Потом мы вышли в сад, Эмилия захотела нарвать для меня слив и налить литровую банку меда. Так и не познакомив меня с Ричардасом, она забралась на приставную лестницу, поставила мне на голову эмалированную миску — я одной рукой ее придерживала, уперев другую в бок, и казалась себе женщиной с этикеток советского молдавского вина. Разомлевшая кошка терлась головой о мою голень. Сливы шлепались прямо на макушку. Прилетевший откуда-то крохотный мотылек стал решительно и бестолково носиться над нами — клочок бумаги на легком ветерке. Покрутившись, он сел ей на грудь, немного отдохнул, потом вспорхнул и скрылся из глаз. Мотылек улетел — и мне показалось, что я могу предугадать дальнейшую судьбу Эмилии. Ричардас закончит пристройку к дому, но не найдет работы в этом городке. Он снова уедет в Ирландию, потому что там остались все деловые связи. Будет стоять у конвейера, фасовать мороженую рыбу и через полгода почувствует, что стынет сердце. Однажды вечером выйдет из пивного бара и захочет есть, в другом кафе познакомится с женщиной, на год приехавшей из Литвы поработать в гостинице, чтобы поставить красивый памятник погибшему в аварии сыну. Он проводит ее до дома, по дороге расскажет про пристройку, про оскудевшую жизнь в Литве и даже про Эмилию. На другой день или еще через день он получит от расхрабрившейся на расстоянии Эмилии письмо, в котором та признается, что не может иметь детей и, не сказав ему об этом, чувствует себя виноватой. Он вспомнит пространство городка — то, что его ждало и словно было его домом, — сад, «захлебнувшийся сливами», осенью — мед, Эмилию, старые белые халаты, расстеленные дома на полу вместо тряпок, и…

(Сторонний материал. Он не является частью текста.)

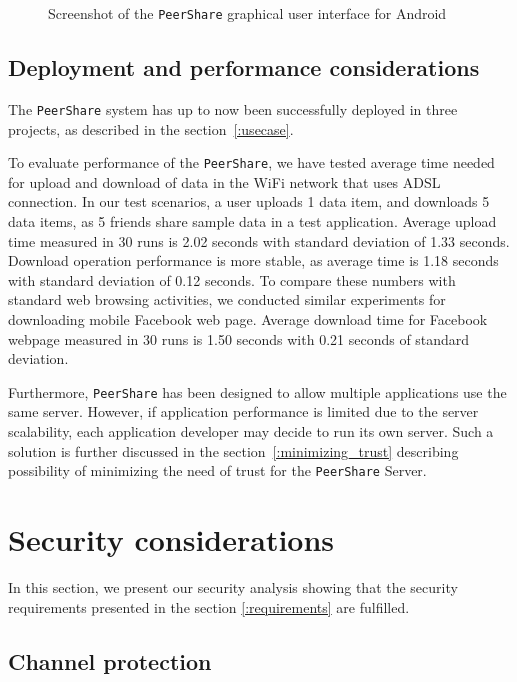 \documentclass[twocolumn,a4paper,10pt]{article}
\newcommand{\peershare}{\texttt{PeerShare}\xspace}
\begin{document}
\begin{figure}[hb!]
	\centering
    	\caption{Screenshot of the \peershare graphical user interface for Android}
	\label{implementation_screenshot}
\end{figure}

\subsection{Deployment and performance considerations}

The \peershare system has up to now been successfully deployed in three projects, as described in the section~\ref{:usecase}.

To evaluate performance of the \peershare, we have tested average time needed for upload and download of data in the WiFi network that uses ADSL connection. In our test scenarios, a user uploads 1 data item, and downloads 5 data items, as 5 friends share sample data in a test application. Average upload time measured in 30 runs is 2.02 seconds with standard deviation of 1.33 seconds. Download operation performance is more stable, as average time is 1.18 seconds with standard deviation of 0.12 seconds. To compare these numbers with standard web browsing activities, we conducted similar experiments for downloading mobile Facebook web page. Average download time for Facebook webpage measured in 30 runs is 1.50 seconds with 0.21 seconds of standard deviation.

Furthermore, \peershare has been designed to allow multiple applications use the same server. However, if application performance is limited due to the server scalability, each application developer may decide to run its own server. Such a solution is further discussed in the section~\ref{:minimizing_trust} describing possibility of minimizing the need of trust for the \peershare Server. 

\section{Security considerations}
\label{:validation}
In this section, we present our security analysis showing that the security requirements presented in the section \ref{:requirements} are fulfilled.

\subsection{Channel protection}
\end{document}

— Ну, может, хватит? — спросила из веток Эмилия.
Халат она скинула и обвязала им голову от пчел. Наклонившись, смотрела на меня сбоку. Я убрала миску, взглянула наверх и поняла, что она мне кого-то напоминает: белое не загоревшее лицо вполоборота, пухлые влажные губы, никакого прошлого — одно ожидание (хотя сама она и думает по-другому), вместо волос — складки белой ткани… С дерева, сквозь ветки, на меня большими глазами смотрела вермееровская девушка с жемчужной сережкой. Только вместо жемчужины у самого уха висела, чуть подрагивая, тяжелая, опаловой дымкой подернутая слива.
Потом мы сходили на кладбище. Я несла мешочек со сливами и литровую банку меда и старалась запомнить могилу сестры Эмилии, хотя в таких местах мне всегда кажется, что еще раз я здесь не побываю. Родня лежала в земле несколькими слоями, но, кроме дедова брата, я не помнила, кто кем кому доводился. У могилы росла липа. Памятник потемнел от липового сока — странно, потому что был уже конец августа. Видно, июльский сироп год за годом впитывался в камень. На прощанье мы поцеловались, и мне снова почудилось, будто я касаюсь губами только что написанной масляными красками теплой картины.